Language Barrier / studying tips!

Mid 30s, male, native English speaker here looking for some advice on relocating to France. I’m deeply committed to learning French and have given myself 6 months of intensive study before needing to source a job and start work again. I’ve been taking classes professionally from AF but am feeling constantly overwhelmed, trying to navigate important lessons vs vocab I won’t see/need again for years.
Self admittedly, I am finding myself comparing my current language level (mid A2) with others in my class. I am also at the stage where speaking is still difficult, but I have 100% tried and will continue to both inside and outside of the classroom. I do ~3hrs of self study (usually 2 of grammar textbook studying/chat gpt sentence translations + 1hr of passive learning, ie. watching a French show, podcast, etc) every weekday + the 4 hours of in class studying every weekday. I’ve been in France for 2-months today but being able to live/work still feels miles away. I’m not expecting things to come in days or even months, but want to ensure I’m being productive with my time here….
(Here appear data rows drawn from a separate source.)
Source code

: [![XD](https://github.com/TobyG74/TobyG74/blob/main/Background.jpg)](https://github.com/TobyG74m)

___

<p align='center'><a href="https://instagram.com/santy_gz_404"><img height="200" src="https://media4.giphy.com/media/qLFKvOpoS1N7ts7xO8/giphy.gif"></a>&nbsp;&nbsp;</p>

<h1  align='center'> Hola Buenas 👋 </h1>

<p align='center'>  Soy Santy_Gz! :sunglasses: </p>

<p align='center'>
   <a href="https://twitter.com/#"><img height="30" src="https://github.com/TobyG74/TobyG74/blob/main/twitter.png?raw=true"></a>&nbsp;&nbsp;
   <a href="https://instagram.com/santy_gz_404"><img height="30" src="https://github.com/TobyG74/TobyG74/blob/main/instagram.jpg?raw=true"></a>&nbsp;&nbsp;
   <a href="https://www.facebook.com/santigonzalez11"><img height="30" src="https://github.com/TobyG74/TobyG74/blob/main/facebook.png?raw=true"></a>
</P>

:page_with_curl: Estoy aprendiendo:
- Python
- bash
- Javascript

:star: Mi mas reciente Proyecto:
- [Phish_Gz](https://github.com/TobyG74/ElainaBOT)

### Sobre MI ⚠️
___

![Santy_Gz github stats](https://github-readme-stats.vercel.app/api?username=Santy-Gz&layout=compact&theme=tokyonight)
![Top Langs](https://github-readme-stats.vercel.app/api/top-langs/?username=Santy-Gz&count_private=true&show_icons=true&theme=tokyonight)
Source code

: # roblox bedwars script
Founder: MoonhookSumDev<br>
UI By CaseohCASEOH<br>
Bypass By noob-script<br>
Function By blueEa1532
I’m looking for advise on;
-how to ensure progress remains without burning out
-any proven study techniques to actually progress vs waisted time
-determining nonsense class vocab vs vocab I 100% need to focus on
-how to handle/manage the isolation of studying
-how to return back to the classroom after years away and navigate/try to remember how you learn
-any open advice/things you wish you would have known before relocating and learning a new language?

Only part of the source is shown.